OSError: [Errno 24] Too many open files

Hi,

I ran in a problem of too many open files during execution of big workflows (several thousands of fireworks). the system is currently under development so it is not a problem, but it will, because the final system is intended to run many worflows of several thousand of fireworks on a dedicated cluster.

You can find here after the state of a simple scriptTask FIZZLED and the call stack which lead to the problem.

My system limit was 1024 opened files (ulimit -n).
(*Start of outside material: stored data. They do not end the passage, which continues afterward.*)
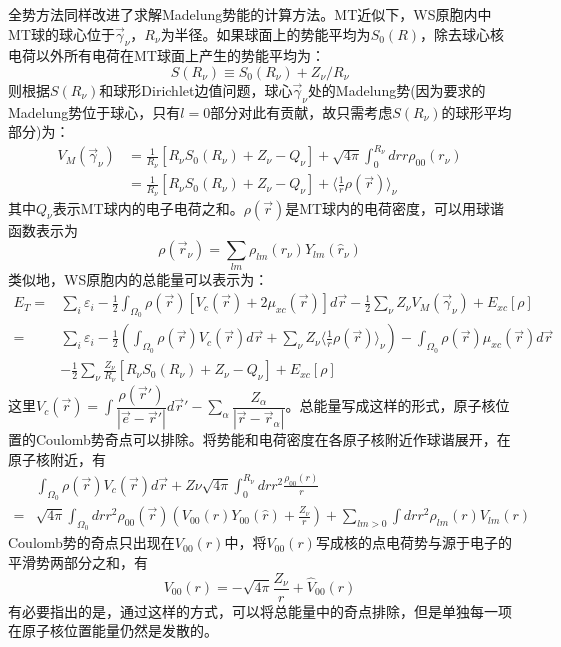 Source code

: 全势方法同样改进了求解Madelung势能的计算方法\cite{JMP22-2433_1981}。MT近似下，WS原胞内中MT球的球心位于$\vec\gamma_{\nu}$，$R_{\nu}$为半径。如果球面上的势能平均为$S_0(R)$，除去球心核电荷以外所有电荷在MT球面上产生的势能平均为：
\begin{equation}
  S(R_{\nu})\equiv S_0(R_{\nu})+Z_{\nu}/R_{\nu}
  \label{eq:solid-79}
\end{equation}
则根据$S(R_{\nu})$和球形Dirichlet边值问题\cite{JMP22-2433_1981}，球心$\vec\gamma_{\nu}$处的Madelung势(因为要求的Madelung势位于球心，只有$l=0$部分对此有贡献，故只需考虑$S(R_{\nu})$的球形平均部分)为\cite{PRB26-4571_1982}：
\begin{equation}
  \begin{split}
   V_M(\vec\gamma_{\nu})&=\frac1{R_{\nu}}[R_{\nu}S_0(R_{\nu})+Z_{\nu}-Q_{\nu}]+\sqrt{4\pi}\int_0^{R_{\nu}}drr\rho_{00}(r_{\nu})\\
   &=\frac1{R_{\nu}}[R_{\nu}S_0(R_{\nu})+Z_{\nu}-Q_{\nu}]+\bigg\langle\frac1r\rho(\vec r)\bigg\rangle_{\nu}
  \end{split}
   \label{eq:Madelung}
\end{equation}
其中$Q_{\nu}$表示MT球内的电子电荷之和。$\rho(\vec r)$是MT球内的电荷密度，可以用球谐函数表示为
\begin{equation}
  \rho(\vec r_{\nu})=\sum_{lm}\rho_{lm}(r_{\nu})Y_{lm}(\hat r_{\nu})
  \label{eq:solid-80}
\end{equation}
类似地，WS原胞内的总能量可以表示为：
\begin{equation}
  \begin{split}
   E_T=&\sum_i\varepsilon_i-\frac12\int_{\Omega_0}\rho(\vec r)[V_c(\vec r)+2\mu_{xc}(\vec r)]d\vec r-\frac12\sum_{\nu}Z_{\nu}V_M(\vec\gamma_{\nu})+E_{xc}[\rho] \\
   =&\sum_i\varepsilon_i-\frac12\left(\int_{\Omega_0}\rho(\vec r)V_c(\vec r)d\vec r+\sum_{\nu}Z_{\nu}\bigg\langle\frac1r\rho(\vec r)\bigg\rangle_{\nu}\right)-\int_{\Omega_0}\rho(\vec r)\mu_{xc}(\vec r)d\vec r\\
   &-\frac12\sum_{\nu}\frac{Z_{\nu}}{R_{\nu}}[R_{\nu}S_0(R_{\nu})+Z_{\nu}-Q_{\nu}]+E_{xc}[\rho]
  \end{split}
  \label{eq:solid-81}
\end{equation}
这里$V_c(\vec r)=\int\dfrac{\rho(\vec r')}{|\vec e-\vec r'|}d\vec r'-\sum\limits_{\alpha}\dfrac{Z_{\alpha}}{|\vec r-\vec r_{\alpha}|}$。总能量写成这样的形式，原子核位置的Coulomb势奇点可以排除。将势能和电荷密度在各原子核附近作球谐展开，在原子核附近，有
\begin{displaymath}
  \begin{split}
    &\int_{\Omega_0}\rho(\vec r)V_c(\vec r)d\vec r+Z{\nu}\sqrt{4\pi}\int_0^{R_{\nu}}drr^2\frac{\rho_{00}(r)}r\\
    =&\sqrt{4\pi}\int_{\Omega_0}drr^2\rho_{00}(\vec r)\left(V_{00}(r)Y_{00}(\hat r)+\frac{Z_{\nu}}r\right)+\sum_{lm>0}\int drr^2\rho_{lm}(r)V_{lm}(r)
  \end{split}
\end{displaymath}
Coulomb势的奇点只出现在$V_{00}(r)$中，将$V_{00}(r)$写成核的点电荷势与源于电子的平滑势两部分之和，有
$$V_{00}(r)=-\sqrt{4\pi}\frac{Z_{\nu}}r+\hat V_{00}(r)$$
有必要指出的是，通过这样的方式，可以将总能量中的奇点排除，但是单独每一项在原子核位置能量仍然是发散的。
I have increased this limit to 4096 and everything runs fine now, but I wonder how I can reduce the number of files open by firework :

  • should I reduce the number of fireworks and increase the number of tasks inside them or something like this ?
  • Run the script-task with useShell = False ?
  • … every advice will be appreciated :slight_smile:

And last but not least : thanks a lot for the good work and for this very nice tool that makes my life easier :slight_smile:

Cheers,
David

“stored_data”: {

    “_exception”: {

    • “_details”: null,
    • “_failed_task_n”: 0,
    • “_stacktrace”: “Traceback (most recent call last):\n File “/usr/lib/python3.4/site-packages/fireworks/core/rocket.py”, line 211, in run\n m_action = t.run_task(my_spec)\n File “/usr/lib/python3.4/site-packages/fireworks/user_objects/firetasks/script_task.py”, line 37, in run_task\n return self._run_task_internal(fw_spec, stdin)\n File “/usr/lib/python3.4/site-packages/fireworks/user_objects/firetasks/script_task.py”, line 48, in _run_task_internal\n shell=self.use_shell)\n File “/usr/lib64/python3.4/subprocess.py”, line 859, in init\n restore_signals, start_new_session)\n File “/usr/lib64/python3.4/subprocess.py”, line 1359, in _execute_child\n errpipe_read, errpipe_write = os.pipe()\nOSError: [Errno 24] Too many open files\n”
      },
  • “_message”: “runtime error during task”,

    “_task”: {

    • “_fw_name”: “ScriptTask”,

      “script”: [

      • “echo “ending correl_S2 workflow””
        ],
    • “use_shell”: true
      }
      },

Hi David

Sorry for the late reply, somehow I did not get the latest FWS tickets in my email

Can you tell me some details of your script? I want to be sure that the issue with too many open files pertains to FireWorks and not what is going on inside the script (e.g., if the script is opening a file and not closing it). e.g. see this:

Best,

Anubhav

···

On Friday, September 2, 2016 at 1:47:26 AM UTC-7, [email protected] wrote:

Hi,

I ran in a problem of too many open files during execution of big workflows (several thousands of fireworks). the system is currently under development so it is not a problem, but it will, because the final system is intended to run many worflows of several thousand of fireworks on a dedicated cluster.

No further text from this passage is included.